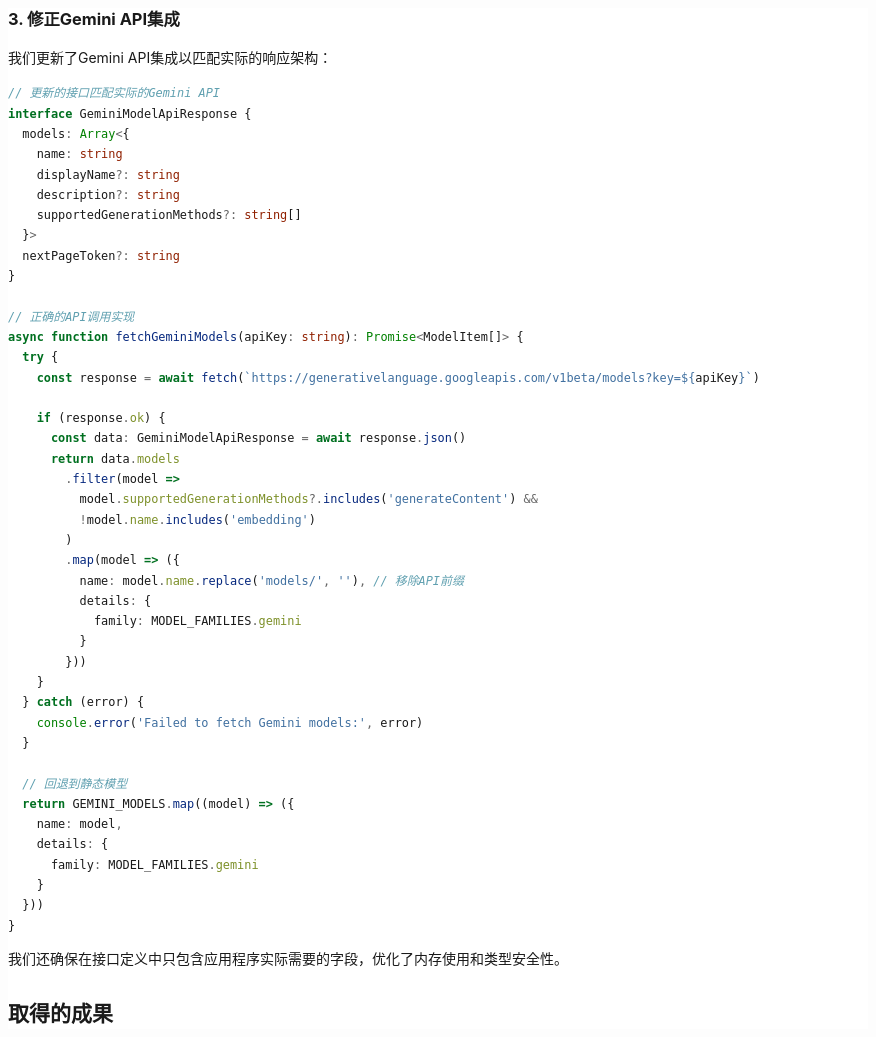 ### 3. 修正Gemini API集成

我们更新了Gemini API集成以匹配实际的响应架构：

```typescript
// 更新的接口匹配实际的Gemini API
interface GeminiModelApiResponse {
  models: Array<{
    name: string
    displayName?: string
    description?: string
    supportedGenerationMethods?: string[]
  }>
  nextPageToken?: string
}

// 正确的API调用实现
async function fetchGeminiModels(apiKey: string): Promise<ModelItem[]> {
  try {
    const response = await fetch(`https://generativelanguage.googleapis.com/v1beta/models?key=${apiKey}`)

    if (response.ok) {
      const data: GeminiModelApiResponse = await response.json()
      return data.models
        .filter(model => 
          model.supportedGenerationMethods?.includes('generateContent') &&
          !model.name.includes('embedding')
        )
        .map(model => ({
          name: model.name.replace('models/', ''), // 移除API前缀
          details: {
            family: MODEL_FAMILIES.gemini
          }
        }))
    }
  } catch (error) {
    console.error('Failed to fetch Gemini models:', error)
  }
  
  // 回退到静态模型
  return GEMINI_MODELS.map((model) => ({
    name: model,
    details: {
      family: MODEL_FAMILIES.gemini
    }
  }))
}
```

我们还确保在接口定义中只包含应用程序实际需要的字段，优化了内存使用和类型安全性。

## 取得的成果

■ **Directions for this task**
Reproduce every record in full. Leave out the images.

■ **Response below**
 ### 3. 修正Gemini API集成

我们更新了Gemini API集成以匹配实际的响应架构：

```typescript
// 更新的接口匹配实际的Gemini API
interface GeminiModelApiResponse {
  models: Array<{
    name: string
    displayName?: string
    description?: string
    supportedGenerationMethods?: string[]
  }>
  nextPageToken?: string
}

// 正确的API调用实现
async function fetchGeminiModels(apiKey: string): Promise<ModelItem[]> {
  try {
    const response = await fetch(`https://generativelanguage.googleapis.com/v1beta/models?key=${apiKey}`)

    if (response.ok) {
      const data: GeminiModelApiResponse = await response.json()
      return data.models
        .filter(model => 
          model.supportedGenerationMethods?.includes('generateContent') &&
          !model.name.includes('embedding')
        )
        .map(model => ({
          name: model.name.replace('models/', ''), // 移除API前缀
          details: {
            family: MODEL_FAMILIES.gemini
          }
        }))
    }
  } catch (error) {
    console.error('Failed to fetch Gemini models:', error)
  }
  
  // 回退到静态模型
  return GEMINI_MODELS.map((model) => ({
    name: model,
    details: {
      family: MODEL_FAMILIES.gemini
    }
  }))
}
```

我们还确保在接口定义中只包含应用程序实际需要的字段，优化了内存使用和类型安全性。

## 取得的成果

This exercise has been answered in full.